Hybrid Search: Building a textual and visual discovery experience at Pinterest
Matthew Fong | Pinterest tech lead, Search Features
As a visual discovery engine, Pinterest helps you discover ideas even when you don’t know what you’re looking for, or have the words to describe it. Using a mix of technology (including visual search) and community input (thanks to the 175B+ Pins people have saved), we’re able to show results tailored to your taste based on the overlapping interests of other Pinners. We’re constantly asking ourselves how we can take people from inspiration to action.
Imagine you’ve found an image of a set of art prints that you really enjoy. If you wanted to design a room inspired by this art, where would you start?

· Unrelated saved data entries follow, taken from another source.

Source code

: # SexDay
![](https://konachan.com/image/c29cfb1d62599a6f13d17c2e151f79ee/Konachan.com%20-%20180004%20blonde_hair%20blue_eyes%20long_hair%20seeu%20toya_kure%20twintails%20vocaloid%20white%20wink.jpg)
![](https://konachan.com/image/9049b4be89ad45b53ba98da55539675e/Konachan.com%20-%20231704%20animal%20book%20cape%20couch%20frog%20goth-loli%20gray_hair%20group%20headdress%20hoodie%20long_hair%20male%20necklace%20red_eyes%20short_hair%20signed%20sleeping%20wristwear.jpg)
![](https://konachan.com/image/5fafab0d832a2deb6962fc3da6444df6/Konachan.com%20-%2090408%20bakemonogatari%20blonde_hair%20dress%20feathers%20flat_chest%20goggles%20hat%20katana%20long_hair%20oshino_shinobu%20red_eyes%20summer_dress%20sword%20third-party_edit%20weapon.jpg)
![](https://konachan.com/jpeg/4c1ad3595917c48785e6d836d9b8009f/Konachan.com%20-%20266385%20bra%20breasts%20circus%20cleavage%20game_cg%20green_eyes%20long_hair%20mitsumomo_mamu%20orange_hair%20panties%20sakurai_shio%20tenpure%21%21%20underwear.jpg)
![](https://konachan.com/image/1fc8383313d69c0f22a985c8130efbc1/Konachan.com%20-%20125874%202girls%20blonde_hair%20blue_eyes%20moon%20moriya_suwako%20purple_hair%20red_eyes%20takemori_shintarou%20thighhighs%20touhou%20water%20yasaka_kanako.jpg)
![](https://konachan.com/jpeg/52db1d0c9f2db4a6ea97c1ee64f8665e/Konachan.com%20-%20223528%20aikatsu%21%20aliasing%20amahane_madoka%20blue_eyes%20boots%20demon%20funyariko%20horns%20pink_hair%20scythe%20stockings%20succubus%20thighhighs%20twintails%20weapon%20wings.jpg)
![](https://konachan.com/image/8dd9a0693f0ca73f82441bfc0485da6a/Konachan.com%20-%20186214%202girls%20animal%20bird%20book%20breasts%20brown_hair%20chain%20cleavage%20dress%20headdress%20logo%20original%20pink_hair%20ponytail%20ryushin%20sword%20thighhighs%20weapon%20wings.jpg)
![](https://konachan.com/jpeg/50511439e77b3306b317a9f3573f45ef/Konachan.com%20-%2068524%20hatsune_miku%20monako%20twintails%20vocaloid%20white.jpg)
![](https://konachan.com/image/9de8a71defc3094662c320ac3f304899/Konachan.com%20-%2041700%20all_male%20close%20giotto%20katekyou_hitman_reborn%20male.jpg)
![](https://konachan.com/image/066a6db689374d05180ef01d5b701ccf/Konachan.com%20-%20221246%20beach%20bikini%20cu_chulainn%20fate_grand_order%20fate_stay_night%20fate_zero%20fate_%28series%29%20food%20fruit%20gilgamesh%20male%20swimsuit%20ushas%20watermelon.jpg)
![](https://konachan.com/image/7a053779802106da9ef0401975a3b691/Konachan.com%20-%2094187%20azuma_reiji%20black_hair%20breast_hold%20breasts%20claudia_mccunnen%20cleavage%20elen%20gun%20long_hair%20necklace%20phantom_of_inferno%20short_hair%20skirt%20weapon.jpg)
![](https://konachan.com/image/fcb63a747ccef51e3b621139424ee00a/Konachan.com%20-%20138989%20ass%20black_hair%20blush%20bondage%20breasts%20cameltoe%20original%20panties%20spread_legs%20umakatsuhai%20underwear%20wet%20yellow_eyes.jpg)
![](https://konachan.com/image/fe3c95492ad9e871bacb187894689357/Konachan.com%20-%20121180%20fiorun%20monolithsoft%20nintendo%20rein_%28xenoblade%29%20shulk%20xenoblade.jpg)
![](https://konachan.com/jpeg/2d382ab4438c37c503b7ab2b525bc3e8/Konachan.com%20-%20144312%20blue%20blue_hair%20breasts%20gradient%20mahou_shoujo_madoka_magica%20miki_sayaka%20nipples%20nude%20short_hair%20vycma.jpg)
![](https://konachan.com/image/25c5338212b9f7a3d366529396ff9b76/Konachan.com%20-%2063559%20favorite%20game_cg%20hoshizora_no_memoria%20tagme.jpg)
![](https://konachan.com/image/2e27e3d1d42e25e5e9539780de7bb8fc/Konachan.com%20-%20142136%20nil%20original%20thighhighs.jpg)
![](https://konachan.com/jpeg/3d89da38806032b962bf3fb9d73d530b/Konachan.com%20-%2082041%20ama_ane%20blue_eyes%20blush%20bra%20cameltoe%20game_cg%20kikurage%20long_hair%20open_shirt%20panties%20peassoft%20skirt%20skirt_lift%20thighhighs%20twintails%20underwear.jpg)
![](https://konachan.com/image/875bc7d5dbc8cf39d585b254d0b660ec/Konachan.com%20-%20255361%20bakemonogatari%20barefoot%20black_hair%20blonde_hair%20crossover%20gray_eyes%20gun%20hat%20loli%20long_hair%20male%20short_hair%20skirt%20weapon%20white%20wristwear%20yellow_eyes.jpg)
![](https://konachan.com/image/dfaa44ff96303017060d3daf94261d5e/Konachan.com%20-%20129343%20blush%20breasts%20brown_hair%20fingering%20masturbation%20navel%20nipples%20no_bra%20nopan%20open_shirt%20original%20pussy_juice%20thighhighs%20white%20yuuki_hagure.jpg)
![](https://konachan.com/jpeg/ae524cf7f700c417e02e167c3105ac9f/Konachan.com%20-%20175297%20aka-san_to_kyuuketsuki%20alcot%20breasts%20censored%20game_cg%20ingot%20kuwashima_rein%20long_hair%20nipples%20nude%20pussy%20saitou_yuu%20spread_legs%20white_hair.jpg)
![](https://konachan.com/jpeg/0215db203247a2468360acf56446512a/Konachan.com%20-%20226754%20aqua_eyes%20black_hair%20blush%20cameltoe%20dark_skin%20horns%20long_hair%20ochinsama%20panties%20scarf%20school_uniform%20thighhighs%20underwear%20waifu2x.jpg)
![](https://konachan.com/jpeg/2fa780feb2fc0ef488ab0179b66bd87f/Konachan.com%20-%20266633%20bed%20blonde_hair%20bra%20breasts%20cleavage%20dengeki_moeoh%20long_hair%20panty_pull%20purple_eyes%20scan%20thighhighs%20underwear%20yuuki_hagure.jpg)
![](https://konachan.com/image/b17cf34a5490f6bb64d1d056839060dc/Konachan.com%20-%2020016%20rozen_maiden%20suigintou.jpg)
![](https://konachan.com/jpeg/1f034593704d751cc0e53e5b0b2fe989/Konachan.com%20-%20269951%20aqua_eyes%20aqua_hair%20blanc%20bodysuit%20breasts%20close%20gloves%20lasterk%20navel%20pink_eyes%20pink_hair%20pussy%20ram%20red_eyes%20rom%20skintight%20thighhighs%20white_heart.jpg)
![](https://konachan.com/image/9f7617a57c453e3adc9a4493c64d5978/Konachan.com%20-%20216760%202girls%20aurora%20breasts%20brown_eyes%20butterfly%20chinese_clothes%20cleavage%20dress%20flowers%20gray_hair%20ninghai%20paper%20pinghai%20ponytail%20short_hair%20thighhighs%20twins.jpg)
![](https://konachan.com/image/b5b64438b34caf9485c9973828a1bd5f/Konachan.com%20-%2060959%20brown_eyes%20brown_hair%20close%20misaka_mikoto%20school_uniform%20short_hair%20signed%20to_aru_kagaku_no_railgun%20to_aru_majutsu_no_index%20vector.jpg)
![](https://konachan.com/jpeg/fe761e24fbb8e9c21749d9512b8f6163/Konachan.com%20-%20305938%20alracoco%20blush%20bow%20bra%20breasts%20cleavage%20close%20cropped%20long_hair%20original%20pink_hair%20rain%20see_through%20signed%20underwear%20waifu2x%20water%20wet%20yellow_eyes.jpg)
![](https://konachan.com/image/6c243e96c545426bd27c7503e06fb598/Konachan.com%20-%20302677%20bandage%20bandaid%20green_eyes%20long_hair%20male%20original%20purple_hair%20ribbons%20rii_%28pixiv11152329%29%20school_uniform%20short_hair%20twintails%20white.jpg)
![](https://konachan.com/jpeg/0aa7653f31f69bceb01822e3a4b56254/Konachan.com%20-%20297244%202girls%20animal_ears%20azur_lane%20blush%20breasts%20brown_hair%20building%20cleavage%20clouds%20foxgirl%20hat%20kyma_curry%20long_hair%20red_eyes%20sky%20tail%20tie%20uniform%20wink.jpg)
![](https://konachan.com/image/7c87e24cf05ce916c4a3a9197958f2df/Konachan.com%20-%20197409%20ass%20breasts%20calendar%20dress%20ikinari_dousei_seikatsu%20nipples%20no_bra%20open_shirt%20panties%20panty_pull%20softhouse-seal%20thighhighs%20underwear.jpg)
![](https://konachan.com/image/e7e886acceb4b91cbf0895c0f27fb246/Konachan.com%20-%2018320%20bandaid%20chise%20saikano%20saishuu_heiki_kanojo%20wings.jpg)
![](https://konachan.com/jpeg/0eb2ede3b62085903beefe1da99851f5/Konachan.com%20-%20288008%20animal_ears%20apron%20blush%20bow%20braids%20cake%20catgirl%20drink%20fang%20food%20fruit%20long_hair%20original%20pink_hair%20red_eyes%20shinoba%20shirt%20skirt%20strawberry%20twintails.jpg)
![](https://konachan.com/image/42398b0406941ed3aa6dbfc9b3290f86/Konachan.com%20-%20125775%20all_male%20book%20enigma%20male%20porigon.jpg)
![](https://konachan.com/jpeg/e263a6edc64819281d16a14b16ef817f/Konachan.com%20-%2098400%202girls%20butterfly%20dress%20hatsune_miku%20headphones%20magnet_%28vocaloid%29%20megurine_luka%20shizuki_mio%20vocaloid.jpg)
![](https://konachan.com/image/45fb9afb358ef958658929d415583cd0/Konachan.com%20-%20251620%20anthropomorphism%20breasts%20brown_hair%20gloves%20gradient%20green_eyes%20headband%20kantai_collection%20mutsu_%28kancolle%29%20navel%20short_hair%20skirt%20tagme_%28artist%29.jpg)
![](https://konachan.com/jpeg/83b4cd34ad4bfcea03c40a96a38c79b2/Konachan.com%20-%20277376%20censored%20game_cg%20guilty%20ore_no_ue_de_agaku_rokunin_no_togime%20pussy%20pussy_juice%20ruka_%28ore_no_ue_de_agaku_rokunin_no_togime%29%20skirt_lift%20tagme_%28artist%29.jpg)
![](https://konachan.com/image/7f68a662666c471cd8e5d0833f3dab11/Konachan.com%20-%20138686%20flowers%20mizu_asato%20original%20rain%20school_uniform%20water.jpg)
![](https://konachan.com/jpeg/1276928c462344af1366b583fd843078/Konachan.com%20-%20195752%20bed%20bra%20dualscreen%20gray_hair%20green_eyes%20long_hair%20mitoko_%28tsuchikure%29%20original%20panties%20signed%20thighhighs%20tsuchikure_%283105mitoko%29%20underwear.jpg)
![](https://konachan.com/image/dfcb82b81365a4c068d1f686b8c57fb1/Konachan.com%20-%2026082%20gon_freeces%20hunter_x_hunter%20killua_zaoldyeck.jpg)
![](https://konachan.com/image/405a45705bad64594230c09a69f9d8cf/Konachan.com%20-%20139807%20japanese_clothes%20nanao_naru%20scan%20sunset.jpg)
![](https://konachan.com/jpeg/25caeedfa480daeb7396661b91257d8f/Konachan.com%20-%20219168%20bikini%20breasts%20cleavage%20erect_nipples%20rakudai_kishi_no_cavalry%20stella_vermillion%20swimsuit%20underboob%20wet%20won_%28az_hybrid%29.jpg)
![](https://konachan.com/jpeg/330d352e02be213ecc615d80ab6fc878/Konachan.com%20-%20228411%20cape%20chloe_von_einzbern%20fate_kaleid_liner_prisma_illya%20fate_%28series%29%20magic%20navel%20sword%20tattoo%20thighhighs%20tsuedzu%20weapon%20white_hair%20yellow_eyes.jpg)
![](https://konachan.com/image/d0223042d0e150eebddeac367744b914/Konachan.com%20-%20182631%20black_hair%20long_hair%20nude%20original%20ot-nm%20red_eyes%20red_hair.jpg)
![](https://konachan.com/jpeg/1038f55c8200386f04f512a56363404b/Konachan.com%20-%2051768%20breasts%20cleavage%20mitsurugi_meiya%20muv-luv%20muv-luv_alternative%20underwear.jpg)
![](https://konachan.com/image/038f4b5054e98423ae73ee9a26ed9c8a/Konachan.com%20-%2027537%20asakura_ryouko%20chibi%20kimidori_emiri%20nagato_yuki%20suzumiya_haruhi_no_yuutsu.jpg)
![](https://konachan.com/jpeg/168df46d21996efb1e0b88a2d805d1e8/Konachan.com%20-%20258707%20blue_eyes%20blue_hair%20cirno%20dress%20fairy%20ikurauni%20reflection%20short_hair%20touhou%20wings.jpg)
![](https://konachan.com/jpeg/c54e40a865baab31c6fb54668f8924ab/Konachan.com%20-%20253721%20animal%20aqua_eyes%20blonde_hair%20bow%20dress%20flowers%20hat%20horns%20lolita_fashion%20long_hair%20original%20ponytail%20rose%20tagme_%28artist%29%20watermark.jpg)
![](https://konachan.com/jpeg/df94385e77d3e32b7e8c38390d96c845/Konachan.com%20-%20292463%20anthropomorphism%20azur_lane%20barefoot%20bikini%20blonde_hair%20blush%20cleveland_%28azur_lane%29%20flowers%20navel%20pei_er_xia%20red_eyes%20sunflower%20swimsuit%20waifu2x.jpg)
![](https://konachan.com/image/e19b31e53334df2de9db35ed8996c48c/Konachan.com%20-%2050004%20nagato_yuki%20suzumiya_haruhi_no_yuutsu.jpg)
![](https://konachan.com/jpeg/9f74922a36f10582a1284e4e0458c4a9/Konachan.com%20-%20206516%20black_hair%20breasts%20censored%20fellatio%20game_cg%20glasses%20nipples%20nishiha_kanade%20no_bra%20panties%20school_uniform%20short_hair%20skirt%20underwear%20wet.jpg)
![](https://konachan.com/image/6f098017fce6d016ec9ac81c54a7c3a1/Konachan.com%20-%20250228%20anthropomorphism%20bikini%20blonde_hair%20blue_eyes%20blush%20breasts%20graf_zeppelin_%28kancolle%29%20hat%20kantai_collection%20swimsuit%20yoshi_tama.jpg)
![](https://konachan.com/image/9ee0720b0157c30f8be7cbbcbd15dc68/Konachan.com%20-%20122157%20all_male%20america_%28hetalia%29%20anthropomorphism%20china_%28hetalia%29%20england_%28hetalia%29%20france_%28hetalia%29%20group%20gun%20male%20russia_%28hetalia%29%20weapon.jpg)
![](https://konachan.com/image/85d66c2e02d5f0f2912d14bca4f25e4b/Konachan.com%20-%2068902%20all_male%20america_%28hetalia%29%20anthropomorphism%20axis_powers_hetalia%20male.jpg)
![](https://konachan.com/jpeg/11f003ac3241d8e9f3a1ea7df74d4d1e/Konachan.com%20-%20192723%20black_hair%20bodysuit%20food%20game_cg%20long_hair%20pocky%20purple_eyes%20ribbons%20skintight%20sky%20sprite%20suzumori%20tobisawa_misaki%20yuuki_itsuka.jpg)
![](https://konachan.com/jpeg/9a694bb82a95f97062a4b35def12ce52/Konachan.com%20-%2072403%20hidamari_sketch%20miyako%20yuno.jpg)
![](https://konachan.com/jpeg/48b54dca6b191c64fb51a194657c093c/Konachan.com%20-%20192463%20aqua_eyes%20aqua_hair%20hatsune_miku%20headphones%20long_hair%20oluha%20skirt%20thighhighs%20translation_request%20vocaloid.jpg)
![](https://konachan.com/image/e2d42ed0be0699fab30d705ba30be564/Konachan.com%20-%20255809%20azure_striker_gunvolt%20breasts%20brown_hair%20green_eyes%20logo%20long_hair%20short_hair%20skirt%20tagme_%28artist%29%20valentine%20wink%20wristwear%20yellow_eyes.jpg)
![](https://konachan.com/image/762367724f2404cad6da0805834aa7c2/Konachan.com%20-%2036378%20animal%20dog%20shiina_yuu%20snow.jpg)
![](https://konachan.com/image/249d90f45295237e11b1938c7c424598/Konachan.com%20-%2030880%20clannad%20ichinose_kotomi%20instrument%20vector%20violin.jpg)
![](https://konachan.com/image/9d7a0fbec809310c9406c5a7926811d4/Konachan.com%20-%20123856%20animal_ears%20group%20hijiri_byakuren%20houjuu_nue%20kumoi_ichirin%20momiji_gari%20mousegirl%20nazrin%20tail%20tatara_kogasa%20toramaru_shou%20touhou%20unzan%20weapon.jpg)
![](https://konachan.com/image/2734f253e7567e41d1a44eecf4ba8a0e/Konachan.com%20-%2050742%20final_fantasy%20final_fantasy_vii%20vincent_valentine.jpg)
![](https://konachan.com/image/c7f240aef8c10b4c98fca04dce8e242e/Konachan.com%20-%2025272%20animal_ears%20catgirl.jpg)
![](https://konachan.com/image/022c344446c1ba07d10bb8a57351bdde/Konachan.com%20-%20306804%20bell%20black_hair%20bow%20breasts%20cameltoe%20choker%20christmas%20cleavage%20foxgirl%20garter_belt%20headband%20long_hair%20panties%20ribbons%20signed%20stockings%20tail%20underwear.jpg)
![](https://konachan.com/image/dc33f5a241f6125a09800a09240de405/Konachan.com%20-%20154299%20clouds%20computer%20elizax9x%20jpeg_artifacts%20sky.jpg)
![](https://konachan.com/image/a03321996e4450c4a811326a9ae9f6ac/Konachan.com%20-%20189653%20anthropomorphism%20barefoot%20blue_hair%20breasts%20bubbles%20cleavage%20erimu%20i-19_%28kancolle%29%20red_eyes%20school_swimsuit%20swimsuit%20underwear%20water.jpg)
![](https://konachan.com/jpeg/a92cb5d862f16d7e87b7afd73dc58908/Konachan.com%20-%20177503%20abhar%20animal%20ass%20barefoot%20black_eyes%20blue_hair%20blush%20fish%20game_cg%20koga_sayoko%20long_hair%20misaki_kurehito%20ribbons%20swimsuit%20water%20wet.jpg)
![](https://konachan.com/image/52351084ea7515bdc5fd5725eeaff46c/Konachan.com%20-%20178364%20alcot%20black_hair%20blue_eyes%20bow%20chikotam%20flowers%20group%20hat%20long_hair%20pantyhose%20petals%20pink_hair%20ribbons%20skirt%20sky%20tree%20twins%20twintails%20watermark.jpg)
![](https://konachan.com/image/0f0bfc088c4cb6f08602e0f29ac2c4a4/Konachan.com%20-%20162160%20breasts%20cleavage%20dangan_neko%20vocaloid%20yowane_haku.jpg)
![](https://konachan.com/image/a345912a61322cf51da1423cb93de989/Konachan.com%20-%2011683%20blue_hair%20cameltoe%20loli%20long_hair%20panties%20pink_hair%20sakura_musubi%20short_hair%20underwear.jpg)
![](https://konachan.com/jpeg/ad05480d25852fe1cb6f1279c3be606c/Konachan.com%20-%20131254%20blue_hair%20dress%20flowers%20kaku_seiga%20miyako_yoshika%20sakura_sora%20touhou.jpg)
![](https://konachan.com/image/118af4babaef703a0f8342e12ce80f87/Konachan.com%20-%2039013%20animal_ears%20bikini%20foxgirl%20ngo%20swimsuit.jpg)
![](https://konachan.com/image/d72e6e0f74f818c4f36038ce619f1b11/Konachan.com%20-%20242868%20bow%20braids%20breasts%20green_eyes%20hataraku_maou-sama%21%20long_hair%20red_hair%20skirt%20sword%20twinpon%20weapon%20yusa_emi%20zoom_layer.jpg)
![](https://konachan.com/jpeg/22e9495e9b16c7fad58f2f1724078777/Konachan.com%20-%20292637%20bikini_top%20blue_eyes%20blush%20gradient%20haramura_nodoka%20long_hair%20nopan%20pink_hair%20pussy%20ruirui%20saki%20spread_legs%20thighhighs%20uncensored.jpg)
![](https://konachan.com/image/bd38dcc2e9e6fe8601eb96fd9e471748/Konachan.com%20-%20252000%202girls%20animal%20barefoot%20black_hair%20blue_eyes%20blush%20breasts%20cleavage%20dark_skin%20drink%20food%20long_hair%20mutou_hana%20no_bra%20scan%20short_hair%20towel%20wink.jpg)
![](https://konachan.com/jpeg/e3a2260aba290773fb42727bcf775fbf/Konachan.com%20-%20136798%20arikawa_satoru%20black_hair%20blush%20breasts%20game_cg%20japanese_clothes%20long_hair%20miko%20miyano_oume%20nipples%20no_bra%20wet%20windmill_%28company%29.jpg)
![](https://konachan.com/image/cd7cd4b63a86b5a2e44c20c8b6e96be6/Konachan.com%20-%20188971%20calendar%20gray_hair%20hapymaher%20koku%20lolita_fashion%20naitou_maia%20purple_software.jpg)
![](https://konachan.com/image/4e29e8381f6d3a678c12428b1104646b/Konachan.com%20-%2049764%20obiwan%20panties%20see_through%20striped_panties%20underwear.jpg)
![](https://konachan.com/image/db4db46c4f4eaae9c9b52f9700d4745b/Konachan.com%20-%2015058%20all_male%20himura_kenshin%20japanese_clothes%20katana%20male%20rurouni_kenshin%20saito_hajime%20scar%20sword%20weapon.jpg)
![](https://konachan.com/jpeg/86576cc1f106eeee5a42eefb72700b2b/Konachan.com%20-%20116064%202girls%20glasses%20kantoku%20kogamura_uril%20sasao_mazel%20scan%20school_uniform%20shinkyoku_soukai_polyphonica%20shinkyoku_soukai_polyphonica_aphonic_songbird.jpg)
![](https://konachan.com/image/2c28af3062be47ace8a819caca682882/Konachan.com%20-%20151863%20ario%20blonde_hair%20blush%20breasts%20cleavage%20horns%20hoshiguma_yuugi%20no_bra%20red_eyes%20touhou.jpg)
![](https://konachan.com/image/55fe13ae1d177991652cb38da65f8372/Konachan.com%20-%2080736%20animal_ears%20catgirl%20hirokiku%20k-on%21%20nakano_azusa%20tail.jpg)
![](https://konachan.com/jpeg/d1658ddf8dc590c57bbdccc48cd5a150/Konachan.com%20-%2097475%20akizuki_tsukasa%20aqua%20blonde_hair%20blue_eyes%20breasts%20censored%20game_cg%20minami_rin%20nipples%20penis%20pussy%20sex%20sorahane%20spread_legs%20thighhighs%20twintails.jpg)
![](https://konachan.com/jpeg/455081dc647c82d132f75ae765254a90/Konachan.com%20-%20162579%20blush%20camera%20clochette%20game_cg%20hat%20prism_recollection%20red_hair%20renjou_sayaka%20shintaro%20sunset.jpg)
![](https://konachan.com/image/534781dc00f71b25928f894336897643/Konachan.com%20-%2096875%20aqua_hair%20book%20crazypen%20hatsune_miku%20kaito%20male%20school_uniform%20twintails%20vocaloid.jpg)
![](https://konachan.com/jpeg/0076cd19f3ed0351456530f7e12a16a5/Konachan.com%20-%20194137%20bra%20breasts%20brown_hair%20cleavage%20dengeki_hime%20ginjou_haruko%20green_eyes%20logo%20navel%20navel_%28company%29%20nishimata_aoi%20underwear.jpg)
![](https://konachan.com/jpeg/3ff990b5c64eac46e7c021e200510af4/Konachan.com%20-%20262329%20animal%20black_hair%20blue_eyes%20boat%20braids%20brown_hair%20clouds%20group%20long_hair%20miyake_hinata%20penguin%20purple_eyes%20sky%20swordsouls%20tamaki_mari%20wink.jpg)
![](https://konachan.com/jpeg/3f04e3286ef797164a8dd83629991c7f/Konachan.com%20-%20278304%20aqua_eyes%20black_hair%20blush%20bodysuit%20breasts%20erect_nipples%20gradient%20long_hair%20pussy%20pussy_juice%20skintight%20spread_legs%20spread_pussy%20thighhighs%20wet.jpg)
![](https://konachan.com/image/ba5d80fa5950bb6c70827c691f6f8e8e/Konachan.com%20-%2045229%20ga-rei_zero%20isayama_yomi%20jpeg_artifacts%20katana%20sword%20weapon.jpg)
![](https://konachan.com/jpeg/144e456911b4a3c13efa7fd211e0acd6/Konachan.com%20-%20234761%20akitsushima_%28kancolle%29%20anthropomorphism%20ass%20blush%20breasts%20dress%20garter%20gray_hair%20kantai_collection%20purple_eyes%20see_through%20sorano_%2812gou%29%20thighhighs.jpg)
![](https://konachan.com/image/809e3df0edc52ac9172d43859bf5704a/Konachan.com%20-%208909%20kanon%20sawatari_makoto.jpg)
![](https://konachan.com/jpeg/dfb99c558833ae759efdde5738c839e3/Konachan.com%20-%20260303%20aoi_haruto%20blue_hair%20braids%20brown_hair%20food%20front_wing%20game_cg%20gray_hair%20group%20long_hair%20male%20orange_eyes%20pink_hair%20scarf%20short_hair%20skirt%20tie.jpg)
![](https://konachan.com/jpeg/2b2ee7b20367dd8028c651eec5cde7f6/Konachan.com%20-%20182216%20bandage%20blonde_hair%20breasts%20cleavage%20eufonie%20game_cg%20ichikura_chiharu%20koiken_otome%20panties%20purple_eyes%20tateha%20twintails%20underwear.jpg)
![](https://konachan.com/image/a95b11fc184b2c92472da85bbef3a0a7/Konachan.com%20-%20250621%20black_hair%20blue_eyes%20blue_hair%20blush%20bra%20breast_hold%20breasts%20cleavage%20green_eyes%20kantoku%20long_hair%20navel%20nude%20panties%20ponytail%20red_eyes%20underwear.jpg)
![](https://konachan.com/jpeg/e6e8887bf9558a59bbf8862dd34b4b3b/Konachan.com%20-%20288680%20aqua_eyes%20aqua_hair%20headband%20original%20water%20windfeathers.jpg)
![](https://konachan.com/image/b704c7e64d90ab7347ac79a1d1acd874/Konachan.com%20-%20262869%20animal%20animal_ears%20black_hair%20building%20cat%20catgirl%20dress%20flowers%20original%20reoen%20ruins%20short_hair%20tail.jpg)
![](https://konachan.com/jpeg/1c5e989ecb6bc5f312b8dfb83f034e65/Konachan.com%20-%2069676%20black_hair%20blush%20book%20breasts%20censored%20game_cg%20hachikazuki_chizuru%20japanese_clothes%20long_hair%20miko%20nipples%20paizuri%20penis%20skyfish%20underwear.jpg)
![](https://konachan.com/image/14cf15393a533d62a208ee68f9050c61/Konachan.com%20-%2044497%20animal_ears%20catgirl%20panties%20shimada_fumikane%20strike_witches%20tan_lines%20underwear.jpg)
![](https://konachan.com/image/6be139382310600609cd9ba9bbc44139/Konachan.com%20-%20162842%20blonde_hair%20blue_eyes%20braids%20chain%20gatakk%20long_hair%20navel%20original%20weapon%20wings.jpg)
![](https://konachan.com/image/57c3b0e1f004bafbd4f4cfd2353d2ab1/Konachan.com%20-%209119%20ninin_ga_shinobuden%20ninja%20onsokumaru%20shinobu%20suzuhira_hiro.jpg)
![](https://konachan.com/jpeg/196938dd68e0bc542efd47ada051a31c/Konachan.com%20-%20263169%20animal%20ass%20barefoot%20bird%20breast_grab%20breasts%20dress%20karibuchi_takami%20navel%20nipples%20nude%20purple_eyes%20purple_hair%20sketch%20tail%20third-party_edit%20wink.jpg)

It’s hard to formulate this intent in a traditional keyword search query. Finding similar images to the one you have found also doesn’t address the intent to find room design ideas.
Here I’ll share our approach to deliver visual inspiration on Pinterest. Given a keyword search query and a Pin image, the system can produce relevant, diverse and inspiring results. For example, with the query “room ideas” and the art image above, we’re able to return ideas for rooms and nurseries with similar art on their walls.
We have a name for this new feature: hybrid search, as it’s a hybrid between traditional text search and image search. We’re rolling out this technology across multiple surfaces in our product and are continuing to look for new ways to apply it. This post will detail the technical details and product explorations of hybrid search.
Many things have changed since our latest update on search ranking. This post will focus on the major differences between our normal text search and hybrid search.
This is a high-level view of our scoring architecture for ordinary Pin search with just a text query. There’s a three-step process — retrieval, lightweight scoring, and relevance scoring. The purpose of the lightweight scoring phase is to cull the result set to select the approximate “best” candidates to enter the more computationally expensive relevance scoring phase. In the final phase, we build a global model that optimizes for relevance to the query.
In hybrid search, we still leverage text-based retrieval, but we see significant differences in lightweight scoring and relevance scoring. We use embeddings to represent the input Pin(s) and result Pins — more specifically, the PinSage embeddings described here. In lightweight scoring, we send the closest retrieved Pins by hamming distance to the relevance scoring round, where we take a linear combination of the GBDT relevance score referenced earlier, along with the hamming distance. This gives us a result set that still very clearly has high textual relevance to the query, but also incorporates visual and thematic elements of the input Pin(s).
We went through several iterations of lightweight and relevance scoring before we achieved the best results. Initially, we tried to keep much of the original lightweight scoring formula intact, but we found that we were filtering out the Pins most similar to the input Pin. We decided that our text-only retrieval process would be a sufficient filter at the text level, so we shifted the first round scoring to only look at the input Pin + candidate Pin similarity.
For the final scoring phase, we vary α and β depending on the application that we are applying hybrid search to. If we are more confident in our selection of the input Pin, we will have a higher β, whereas if we are doing an implicit personalization that is hidden from the user, we will have a higher α instead.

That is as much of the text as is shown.